[ASSIGNMENT]
The first line of the data below and every line after it, through the one with "- [道听途说 - 显卡为啥那么贵](https://www.v2ex.com/t/778757)", must be transcribed without change.

[DATA EXTRACTS]
Segment Open

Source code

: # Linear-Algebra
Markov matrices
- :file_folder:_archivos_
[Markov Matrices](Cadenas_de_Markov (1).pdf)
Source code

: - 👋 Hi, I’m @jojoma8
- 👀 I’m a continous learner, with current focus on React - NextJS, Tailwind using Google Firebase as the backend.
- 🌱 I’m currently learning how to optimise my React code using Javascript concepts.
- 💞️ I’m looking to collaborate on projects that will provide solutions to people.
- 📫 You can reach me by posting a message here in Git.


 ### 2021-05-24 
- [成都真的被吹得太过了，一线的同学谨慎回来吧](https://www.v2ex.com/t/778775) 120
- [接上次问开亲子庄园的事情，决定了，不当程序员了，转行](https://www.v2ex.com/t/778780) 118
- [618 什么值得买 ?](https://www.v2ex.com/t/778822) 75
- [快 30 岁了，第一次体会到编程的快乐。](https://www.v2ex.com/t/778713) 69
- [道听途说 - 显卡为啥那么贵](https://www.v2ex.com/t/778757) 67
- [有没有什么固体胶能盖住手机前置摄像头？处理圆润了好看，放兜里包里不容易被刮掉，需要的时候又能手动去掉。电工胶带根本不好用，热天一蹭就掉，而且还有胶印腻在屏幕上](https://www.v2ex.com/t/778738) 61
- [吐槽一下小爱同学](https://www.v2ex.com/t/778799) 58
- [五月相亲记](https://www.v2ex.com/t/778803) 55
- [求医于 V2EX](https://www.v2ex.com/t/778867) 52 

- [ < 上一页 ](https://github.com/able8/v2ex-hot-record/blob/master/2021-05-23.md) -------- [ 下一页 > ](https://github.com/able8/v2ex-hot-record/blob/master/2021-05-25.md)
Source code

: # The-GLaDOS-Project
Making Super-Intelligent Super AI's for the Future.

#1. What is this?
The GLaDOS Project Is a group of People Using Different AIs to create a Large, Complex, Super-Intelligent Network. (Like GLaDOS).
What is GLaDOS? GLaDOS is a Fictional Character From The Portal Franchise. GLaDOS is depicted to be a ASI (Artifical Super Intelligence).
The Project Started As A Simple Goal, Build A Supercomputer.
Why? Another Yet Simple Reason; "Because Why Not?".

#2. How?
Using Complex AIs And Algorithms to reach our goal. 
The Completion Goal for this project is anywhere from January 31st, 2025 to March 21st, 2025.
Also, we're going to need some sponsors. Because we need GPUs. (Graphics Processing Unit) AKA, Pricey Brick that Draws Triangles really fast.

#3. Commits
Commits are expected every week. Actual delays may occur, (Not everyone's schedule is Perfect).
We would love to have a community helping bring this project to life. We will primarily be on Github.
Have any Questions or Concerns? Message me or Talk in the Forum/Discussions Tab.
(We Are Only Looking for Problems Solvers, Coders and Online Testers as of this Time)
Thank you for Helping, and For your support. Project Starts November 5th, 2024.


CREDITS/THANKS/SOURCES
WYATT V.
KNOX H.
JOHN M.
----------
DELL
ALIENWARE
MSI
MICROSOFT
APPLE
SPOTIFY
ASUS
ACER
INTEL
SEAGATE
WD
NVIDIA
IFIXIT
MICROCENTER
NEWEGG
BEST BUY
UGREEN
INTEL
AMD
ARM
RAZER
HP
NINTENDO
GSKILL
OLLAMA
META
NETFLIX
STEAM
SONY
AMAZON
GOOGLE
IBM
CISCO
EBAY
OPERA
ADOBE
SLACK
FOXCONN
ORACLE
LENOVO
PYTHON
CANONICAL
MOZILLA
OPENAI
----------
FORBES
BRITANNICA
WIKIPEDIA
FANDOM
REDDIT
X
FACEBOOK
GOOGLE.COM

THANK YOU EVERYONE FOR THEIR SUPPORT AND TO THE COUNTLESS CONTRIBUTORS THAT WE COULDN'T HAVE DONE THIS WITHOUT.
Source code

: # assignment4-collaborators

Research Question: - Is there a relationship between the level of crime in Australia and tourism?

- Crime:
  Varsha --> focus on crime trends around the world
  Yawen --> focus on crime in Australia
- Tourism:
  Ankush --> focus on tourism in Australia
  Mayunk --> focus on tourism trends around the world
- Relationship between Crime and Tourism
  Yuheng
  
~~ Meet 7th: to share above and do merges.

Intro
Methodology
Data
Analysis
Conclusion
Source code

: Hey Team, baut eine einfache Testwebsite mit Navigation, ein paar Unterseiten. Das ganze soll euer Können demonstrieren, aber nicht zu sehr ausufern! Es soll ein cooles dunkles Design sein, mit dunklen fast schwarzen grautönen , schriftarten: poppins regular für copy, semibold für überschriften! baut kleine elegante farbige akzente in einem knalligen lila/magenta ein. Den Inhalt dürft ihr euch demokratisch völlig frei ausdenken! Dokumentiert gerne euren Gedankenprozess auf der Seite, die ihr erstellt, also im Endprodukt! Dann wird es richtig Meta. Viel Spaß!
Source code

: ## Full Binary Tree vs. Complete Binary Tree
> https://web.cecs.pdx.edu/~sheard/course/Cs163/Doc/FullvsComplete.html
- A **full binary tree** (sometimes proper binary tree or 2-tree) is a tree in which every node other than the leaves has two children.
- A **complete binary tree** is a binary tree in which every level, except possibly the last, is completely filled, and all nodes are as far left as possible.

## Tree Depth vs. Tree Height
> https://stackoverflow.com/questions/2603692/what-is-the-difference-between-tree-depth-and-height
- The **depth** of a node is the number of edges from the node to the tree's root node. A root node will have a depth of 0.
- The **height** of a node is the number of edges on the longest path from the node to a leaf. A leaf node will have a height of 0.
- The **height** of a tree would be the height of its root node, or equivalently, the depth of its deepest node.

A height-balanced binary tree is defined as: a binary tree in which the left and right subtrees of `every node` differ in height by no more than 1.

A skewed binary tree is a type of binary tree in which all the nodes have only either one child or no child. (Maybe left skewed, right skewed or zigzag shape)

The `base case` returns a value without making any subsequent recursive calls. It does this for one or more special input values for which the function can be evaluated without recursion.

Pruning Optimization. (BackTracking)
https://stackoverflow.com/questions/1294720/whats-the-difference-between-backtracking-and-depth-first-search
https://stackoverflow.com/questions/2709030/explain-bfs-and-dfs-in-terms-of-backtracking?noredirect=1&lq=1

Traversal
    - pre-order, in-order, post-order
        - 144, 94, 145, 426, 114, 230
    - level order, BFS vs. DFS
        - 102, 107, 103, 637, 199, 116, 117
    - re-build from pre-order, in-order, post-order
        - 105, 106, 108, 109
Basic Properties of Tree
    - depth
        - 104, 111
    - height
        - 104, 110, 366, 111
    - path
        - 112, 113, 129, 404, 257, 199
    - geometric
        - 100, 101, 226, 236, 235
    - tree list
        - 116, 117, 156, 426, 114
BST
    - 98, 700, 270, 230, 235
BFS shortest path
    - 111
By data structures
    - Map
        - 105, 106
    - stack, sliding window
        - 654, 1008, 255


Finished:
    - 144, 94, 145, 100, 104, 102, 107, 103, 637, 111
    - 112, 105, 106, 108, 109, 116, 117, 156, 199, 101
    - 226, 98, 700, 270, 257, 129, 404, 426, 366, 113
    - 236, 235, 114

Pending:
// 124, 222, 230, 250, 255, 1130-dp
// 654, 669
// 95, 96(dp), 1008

Segment Closed

[RESPONSE TO THE EXERCISE]
Source code

: # Linear-Algebra
Markov matrices
- :file_folder:_archivos_
[Markov Matrices](Cadenas_de_Markov (1).pdf)
Source code

: - 👋 Hi, I’m @jojoma8
- 👀 I’m a continous learner, with current focus on React - NextJS, Tailwind using Google Firebase as the backend.
- 🌱 I’m currently learning how to optimise my React code using Javascript concepts.
- 💞️ I’m looking to collaborate on projects that will provide solutions to people.
- 📫 You can reach me by posting a message here in Git.


 ### 2021-05-24 
- [成都真的被吹得太过了，一线的同学谨慎回来吧](https://www.v2ex.com/t/778775) 120
- [接上次问开亲子庄园的事情，决定了，不当程序员了，转行](https://www.v2ex.com/t/778780) 118
- [618 什么值得买 ?](https://www.v2ex.com/t/778822) 75
- [快 30 岁了，第一次体会到编程的快乐。](https://www.v2ex.com/t/778713) 69
- [道听途说 - 显卡为啥那么贵](https://www.v2ex.com/t/778757) 67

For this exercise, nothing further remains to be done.